Common Misconceptions in Treating Hypertension with Traditional Chinese Medicine
In recent years, herbal treatment for hypertension has gained increasing public attention, yet numerous misconceptions persist, leading many to hold biased views and undermining TCM’s potential in hypertension management. Common misconceptions include:
Misconception: TCM Cannot Lower Blood Pressure
This view is largely influenced by Western medicine. Believing Western drugs lower blood pressure rapidly, while TCM cannot reduce it, thus deemed ineffective. This is incorrect. TCM holds that, like other diseases, hypertension results from imbalance in yin and yang, qi and blood. TCM treatment is individualized based on syndrome differentiation—aiming not to lower blood pressure directly, but to restore yin-yang harmony. Once balance is restored and qi-blood flows normally, blood pressure naturally decreases.

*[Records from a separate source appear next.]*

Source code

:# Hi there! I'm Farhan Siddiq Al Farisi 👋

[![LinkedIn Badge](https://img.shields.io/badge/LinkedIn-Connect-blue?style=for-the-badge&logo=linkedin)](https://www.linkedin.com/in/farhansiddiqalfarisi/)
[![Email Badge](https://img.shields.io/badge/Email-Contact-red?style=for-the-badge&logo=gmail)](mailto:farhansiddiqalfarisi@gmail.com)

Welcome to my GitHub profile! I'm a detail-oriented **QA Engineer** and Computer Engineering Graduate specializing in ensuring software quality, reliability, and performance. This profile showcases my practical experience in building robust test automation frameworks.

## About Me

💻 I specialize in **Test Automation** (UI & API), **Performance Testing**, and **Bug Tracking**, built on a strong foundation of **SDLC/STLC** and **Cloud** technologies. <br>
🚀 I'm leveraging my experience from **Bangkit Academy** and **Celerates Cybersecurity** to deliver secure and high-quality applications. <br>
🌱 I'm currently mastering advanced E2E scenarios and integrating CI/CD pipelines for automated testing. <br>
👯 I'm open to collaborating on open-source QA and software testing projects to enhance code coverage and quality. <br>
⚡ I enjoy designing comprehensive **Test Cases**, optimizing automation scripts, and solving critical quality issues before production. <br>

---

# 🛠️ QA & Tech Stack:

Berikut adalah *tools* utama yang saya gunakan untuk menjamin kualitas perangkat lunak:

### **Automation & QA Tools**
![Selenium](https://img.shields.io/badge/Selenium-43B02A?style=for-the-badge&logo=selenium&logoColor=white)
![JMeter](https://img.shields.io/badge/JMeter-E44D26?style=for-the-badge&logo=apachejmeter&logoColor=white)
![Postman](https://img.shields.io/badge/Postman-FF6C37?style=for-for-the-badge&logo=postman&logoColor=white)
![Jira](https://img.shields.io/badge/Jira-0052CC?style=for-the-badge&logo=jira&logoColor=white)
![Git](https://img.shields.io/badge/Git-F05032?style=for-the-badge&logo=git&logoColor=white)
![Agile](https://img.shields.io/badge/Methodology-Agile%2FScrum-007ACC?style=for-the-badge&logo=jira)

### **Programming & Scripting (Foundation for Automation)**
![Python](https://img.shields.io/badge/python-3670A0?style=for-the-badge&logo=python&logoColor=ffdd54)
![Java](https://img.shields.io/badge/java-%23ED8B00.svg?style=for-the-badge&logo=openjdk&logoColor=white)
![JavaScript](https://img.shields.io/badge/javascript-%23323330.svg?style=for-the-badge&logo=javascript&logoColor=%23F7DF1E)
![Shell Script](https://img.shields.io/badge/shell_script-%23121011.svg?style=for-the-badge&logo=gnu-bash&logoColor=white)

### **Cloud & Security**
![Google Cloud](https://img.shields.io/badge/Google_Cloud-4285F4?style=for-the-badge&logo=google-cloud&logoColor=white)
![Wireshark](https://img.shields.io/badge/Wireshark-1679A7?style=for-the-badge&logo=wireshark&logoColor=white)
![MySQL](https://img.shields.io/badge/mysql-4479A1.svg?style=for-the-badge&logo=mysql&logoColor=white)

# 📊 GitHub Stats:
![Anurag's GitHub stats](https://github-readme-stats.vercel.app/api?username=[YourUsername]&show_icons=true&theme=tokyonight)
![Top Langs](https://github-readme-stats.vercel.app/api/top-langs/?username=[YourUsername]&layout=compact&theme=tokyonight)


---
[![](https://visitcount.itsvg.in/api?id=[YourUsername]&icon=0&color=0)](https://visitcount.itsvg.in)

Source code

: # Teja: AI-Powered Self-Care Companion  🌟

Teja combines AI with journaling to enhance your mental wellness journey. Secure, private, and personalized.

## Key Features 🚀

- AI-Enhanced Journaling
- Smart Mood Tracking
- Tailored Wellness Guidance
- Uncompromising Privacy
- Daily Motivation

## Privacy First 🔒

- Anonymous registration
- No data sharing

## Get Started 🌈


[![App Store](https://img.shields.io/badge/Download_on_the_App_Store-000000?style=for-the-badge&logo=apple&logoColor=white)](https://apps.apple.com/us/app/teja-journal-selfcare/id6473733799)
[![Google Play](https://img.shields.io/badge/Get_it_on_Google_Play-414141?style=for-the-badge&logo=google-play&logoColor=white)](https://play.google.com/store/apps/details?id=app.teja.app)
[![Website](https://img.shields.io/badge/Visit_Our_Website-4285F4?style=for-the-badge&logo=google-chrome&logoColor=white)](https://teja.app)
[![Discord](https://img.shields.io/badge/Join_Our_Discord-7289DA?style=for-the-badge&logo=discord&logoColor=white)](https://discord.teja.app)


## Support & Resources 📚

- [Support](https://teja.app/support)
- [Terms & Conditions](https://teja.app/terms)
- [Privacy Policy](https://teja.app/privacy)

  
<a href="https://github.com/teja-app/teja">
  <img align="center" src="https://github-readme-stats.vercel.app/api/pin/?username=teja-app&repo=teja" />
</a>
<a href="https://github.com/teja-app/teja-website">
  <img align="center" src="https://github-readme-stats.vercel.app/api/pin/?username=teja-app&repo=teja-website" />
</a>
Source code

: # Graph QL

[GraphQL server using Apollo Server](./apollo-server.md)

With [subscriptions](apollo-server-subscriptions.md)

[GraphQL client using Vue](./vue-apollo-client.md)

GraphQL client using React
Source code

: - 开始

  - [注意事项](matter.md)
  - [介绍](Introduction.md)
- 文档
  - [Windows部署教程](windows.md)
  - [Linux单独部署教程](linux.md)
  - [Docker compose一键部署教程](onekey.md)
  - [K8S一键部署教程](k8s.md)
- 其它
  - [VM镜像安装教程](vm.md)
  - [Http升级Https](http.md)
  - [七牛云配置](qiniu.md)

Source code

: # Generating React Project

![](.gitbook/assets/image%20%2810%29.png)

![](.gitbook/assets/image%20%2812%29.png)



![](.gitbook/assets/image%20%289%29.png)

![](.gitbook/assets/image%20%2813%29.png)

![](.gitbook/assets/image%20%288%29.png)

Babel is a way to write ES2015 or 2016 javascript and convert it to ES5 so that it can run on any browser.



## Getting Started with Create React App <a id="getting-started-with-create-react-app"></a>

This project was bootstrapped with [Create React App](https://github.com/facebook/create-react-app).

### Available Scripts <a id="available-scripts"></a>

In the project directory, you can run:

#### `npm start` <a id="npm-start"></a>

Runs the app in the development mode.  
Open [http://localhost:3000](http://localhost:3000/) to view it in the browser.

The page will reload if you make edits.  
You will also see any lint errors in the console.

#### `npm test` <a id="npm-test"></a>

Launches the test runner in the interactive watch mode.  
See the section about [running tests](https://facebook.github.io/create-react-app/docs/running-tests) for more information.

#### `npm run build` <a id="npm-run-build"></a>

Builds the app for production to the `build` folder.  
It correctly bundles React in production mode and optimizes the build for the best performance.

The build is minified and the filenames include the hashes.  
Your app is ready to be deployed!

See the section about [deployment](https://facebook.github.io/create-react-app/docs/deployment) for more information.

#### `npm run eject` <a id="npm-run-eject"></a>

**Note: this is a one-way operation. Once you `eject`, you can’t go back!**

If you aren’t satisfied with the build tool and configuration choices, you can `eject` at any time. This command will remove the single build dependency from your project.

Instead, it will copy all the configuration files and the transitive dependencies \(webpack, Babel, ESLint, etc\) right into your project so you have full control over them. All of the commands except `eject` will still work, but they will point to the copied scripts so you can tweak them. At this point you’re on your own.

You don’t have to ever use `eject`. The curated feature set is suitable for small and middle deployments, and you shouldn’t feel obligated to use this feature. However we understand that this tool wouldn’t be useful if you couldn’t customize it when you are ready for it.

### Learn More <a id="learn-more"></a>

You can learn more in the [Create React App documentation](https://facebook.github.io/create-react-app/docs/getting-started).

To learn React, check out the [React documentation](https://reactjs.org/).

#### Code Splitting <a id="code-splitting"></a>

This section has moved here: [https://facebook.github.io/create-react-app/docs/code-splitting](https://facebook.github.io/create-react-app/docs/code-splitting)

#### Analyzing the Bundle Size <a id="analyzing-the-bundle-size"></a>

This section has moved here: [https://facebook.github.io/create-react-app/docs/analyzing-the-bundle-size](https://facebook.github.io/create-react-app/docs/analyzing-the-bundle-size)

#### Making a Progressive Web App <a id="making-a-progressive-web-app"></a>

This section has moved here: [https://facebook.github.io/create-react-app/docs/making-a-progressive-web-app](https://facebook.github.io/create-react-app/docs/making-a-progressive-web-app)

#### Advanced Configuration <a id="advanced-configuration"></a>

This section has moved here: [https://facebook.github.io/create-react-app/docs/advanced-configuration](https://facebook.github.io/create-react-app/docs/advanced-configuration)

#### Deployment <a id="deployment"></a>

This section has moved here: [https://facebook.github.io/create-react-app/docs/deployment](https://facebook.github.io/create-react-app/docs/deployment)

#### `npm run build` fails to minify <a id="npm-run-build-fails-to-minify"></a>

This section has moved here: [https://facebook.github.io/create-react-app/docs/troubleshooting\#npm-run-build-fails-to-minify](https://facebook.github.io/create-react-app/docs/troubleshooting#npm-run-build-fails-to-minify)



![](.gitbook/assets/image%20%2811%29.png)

Misconception: Herbal Treatment Never Relapses
Many advertisements claim TCM lowers blood pressure permanently. “Never relapse” implies no future blood pressure rise—this is scientifically unfounded. Numerous factors cause blood pressure elevation: emotions, sleep, living environment, job nature, stress, lifestyle habits, genetics, etc. Any adverse stimulus may trigger hypertension. However, research shows that after blood pressure stabilizes, continued TCM maintenance therapy combined with lifestyle improvements can indeed maintain stable levels with minimal rebound.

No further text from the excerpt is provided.